### ACTIVITY
Find every line below where the string "Office" shows up, and copy those lines.

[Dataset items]
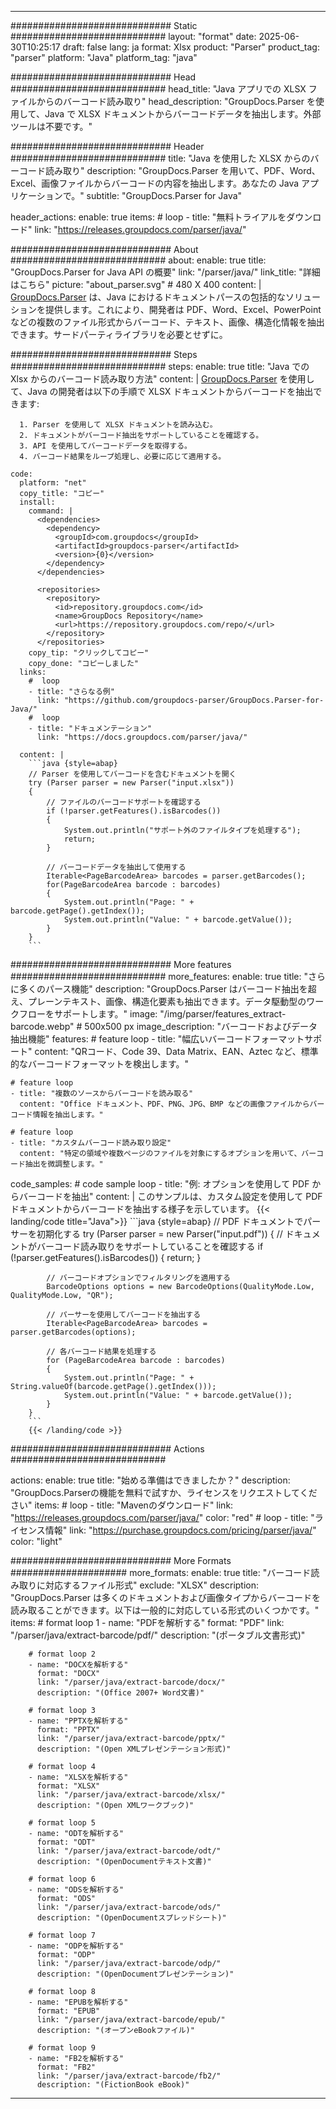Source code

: 


---
############################# Static ############################
layout: "format"
date:  2025-06-30T10:25:17
draft: false
lang: ja
format: Xlsx
product: "Parser"
product_tag: "parser"
platform: "Java"
platform_tag: "java"

############################# Head ############################
head_title: "Java アプリでの XLSX ファイルからのバーコード読み取り"
head_description: "GroupDocs.Parser を使用して、Java で XLSX ドキュメントからバーコードデータを抽出します。外部ツールは不要です。"

############################# Header ############################
title: "Java を使用した XLSX からのバーコード読み取り" 
description: "GroupDocs.Parser を用いて、PDF、Word、Excel、画像ファイルからバーコードの内容を抽出します。あなたの Java アプリケーションで。"
subtitle: "GroupDocs.Parser for Java" 

header_actions:
  enable: true
  items:
    #  loop
    - title: "無料トライアルをダウンロード"
      link: "https://releases.groupdocs.com/parser/java/"
      
############################# About ############################
about:
    enable: true
    title: "GroupDocs.Parser for Java API の概要"
    link: "/parser/java/"
    link_title: "詳細はこちら"
    picture: "about_parser.svg" # 480 X 400
    content: |
       [GroupDocs.Parser](/parser/java/) は、Java におけるドキュメントパースの包括的なソリューションを提供します。これにより、開発者は PDF、Word、Excel、PowerPoint などの複数のファイル形式からバーコード、テキスト、画像、構造化情報を抽出できます。サードパーティライブラリを必要とせずに。

############################# Steps ############################
steps:
    enable: true
    title: "Java での Xlsx からのバーコード読み取り方法"
    content: |
      [GroupDocs.Parser](/parser/java/) を使用して、Java の開発者は以下の手順で XLSX ドキュメントからバーコードを抽出できます:
      
      1. Parser を使用して XLSX ドキュメントを読み込む。
      2. ドキュメントがバーコード抽出をサポートしていることを確認する。
      3. API を使用してバーコードデータを取得する。
      4. バーコード結果をループ処理し、必要に応じて適用する。
   
    code:
      platform: "net"
      copy_title: "コピー"
      install:
        command: |
          <dependencies>
            <dependency>
              <groupId>com.groupdocs</groupId>
              <artifactId>groupdocs-parser</artifactId>
              <version>{0}</version>
            </dependency>
          </dependencies>

          <repositories>
            <repository>
              <id>repository.groupdocs.com</id>
              <name>GroupDocs Repository</name>
              <url>https://repository.groupdocs.com/repo/</url>
            </repository>
          </repositories>
        copy_tip: "クリックしてコピー"
        copy_done: "コピーしました"
      links:
        #  loop
        - title: "さらなる例"
          link: "https://github.com/groupdocs-parser/GroupDocs.Parser-for-Java/"
        #  loop
        - title: "ドキュメンテーション"
          link: "https://docs.groupdocs.com/parser/java/"
          
      content: |
        ```java {style=abap}
        // Parser を使用してバーコードを含むドキュメントを開く
        try (Parser parser = new Parser("input.xlsx"))
        {
            // ファイルのバーコードサポートを確認する
            if (!parser.getFeatures().isBarcodes())
            {
                System.out.println("サポート外のファイルタイプを処理する");
                return;
            }

            // バーコードデータを抽出して使用する
            Iterable<PageBarcodeArea> barcodes = parser.getBarcodes();
            for(PageBarcodeArea barcode : barcodes)
            {
                System.out.println("Page: " + barcode.getPage().getIndex());
                System.out.println("Value: " + barcode.getValue());
            }
        }
        ```            

############################# More features ############################
more_features:
  enable: true
  title: "さらに多くのパース機能"
  description: "GroupDocs.Parser はバーコード抽出を超え、プレーンテキスト、画像、構造化要素も抽出できます。データ駆動型のワークフローをサポートします。"
  image: "/img/parser/features_extract-barcode.webp" # 500x500 px
  image_description: "バーコードおよびデータ抽出機能"
  features:
    # feature loop
    - title: "幅広いバーコードフォーマットサポート"
      content: "QRコード、Code 39、Data Matrix、EAN、Aztec など、標準的なバーコードフォーマットを検出します。"

    # feature loop
    - title: "複数のソースからバーコードを読み取る"
      content: "Office ドキュメント、PDF、PNG、JPG、BMP などの画像ファイルからバーコード情報を抽出します。"

    # feature loop
    - title: "カスタムバーコード読み取り設定"
      content: "特定の領域や複数ページのファイルを対象にするオプションを用いて、バーコード抽出を微調整します。"
      
  code_samples:
    # code sample loop
    - title: "例: オプションを使用して PDF からバーコードを抽出"
      content: |
        このサンプルは、カスタム設定を使用して PDF ドキュメントからバーコードを抽出する様子を示しています。
        {{< landing/code title="Java">}}
        ```java {style=abap}
        //  PDF ドキュメントでパーサーを初期化する
        try (Parser parser = new Parser("input.pdf"))
        {
            // ドキュメントがバーコード読み取りをサポートしていることを確認する
            if (!parser.getFeatures().isBarcodes())
            {
                return;
            }

            // バーコードオプションでフィルタリングを適用する
            BarcodeOptions options = new BarcodeOptions(QualityMode.Low, QualityMode.Low, "QR");

            // パーサーを使用してバーコードを抽出する
            Iterable<PageBarcodeArea> barcodes = parser.getBarcodes(options);

            // 各バーコード結果を処理する
            for (PageBarcodeArea barcode : barcodes)
            {
                System.out.println("Page: " + String.valueOf(barcode.getPage().getIndex()));
                System.out.println("Value: " + barcode.getValue());
            }
        }
        ```
        {{< /landing/code >}}


############################# Actions ############################

actions:
  enable: true
  title: "始める準備はできましたか？"
  description: "GroupDocs.Parserの機能を無料で試すか、ライセンスをリクエストしてください"
  items:
    #  loop
    - title: "Mavenのダウンロード"
      link: "https://releases.groupdocs.com/parser/java/"
      color: "red"
        #  loop
    - title: "ライセンス情報"
      link: "https://purchase.groupdocs.com/pricing/parser/java/"
      color: "light"


############################# More Formats #####################
more_formats:
    enable: true
    title: "バーコード読み取りに対応するファイル形式"
    exclude: "XLSX"
    description: "GroupDocs.Parser は多くのドキュメントおよび画像タイプからバーコードを読み取ることができます。以下は一般的に対応している形式のいくつかです。"
    items: 
        # format loop 1
        - name: "PDFを解析する"
          format: "PDF"
          link: "/parser/java/extract-barcode/pdf/"
          description: "(ポータブル文書形式)"
          
        # format loop 2
        - name: "DOCXを解析する"
          format: "DOCX"
          link: "/parser/java/extract-barcode/docx/"
          description: "(Office 2007+ Word文書)"
          
        # format loop 3
        - name: "PPTXを解析する"
          format: "PPTX"
          link: "/parser/java/extract-barcode/pptx/"
          description: "(Open XMLプレゼンテーション形式)"
          
        # format loop 4
        - name: "XLSXを解析する"
          format: "XLSX"
          link: "/parser/java/extract-barcode/xlsx/"
          description: "(Open XMLワークブック)"
          
        # format loop 5
        - name: "ODTを解析する"
          format: "ODT"
          link: "/parser/java/extract-barcode/odt/"
          description: "(OpenDocumentテキスト文書)"
          
        # format loop 6
        - name: "ODSを解析する"
          format: "ODS"
          link: "/parser/java/extract-barcode/ods/"
          description: "(OpenDocumentスプレッドシート)"
          
        # format loop 7
        - name: "ODPを解析する"
          format: "ODP"
          link: "/parser/java/extract-barcode/odp/"
          description: "(OpenDocumentプレゼンテーション)"
          
        # format loop 8
        - name: "EPUBを解析する"
          format: "EPUB"
          link: "/parser/java/extract-barcode/epub/"
          description: "(オープンeBookファイル)"
          
        # format loop 9
        - name: "FB2を解析する"
          format: "FB2"
          link: "/parser/java/extract-barcode/fb2/"
          description: "(FictionBook eBook)"
         
          

---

### RESPONSE TO THIS EXERCISE
      content: "Office ドキュメント、PDF、PNG、JPG、BMP などの画像ファイルからバーコード情報を抽出します。"
          description: "(Office 2007+ Word文書)"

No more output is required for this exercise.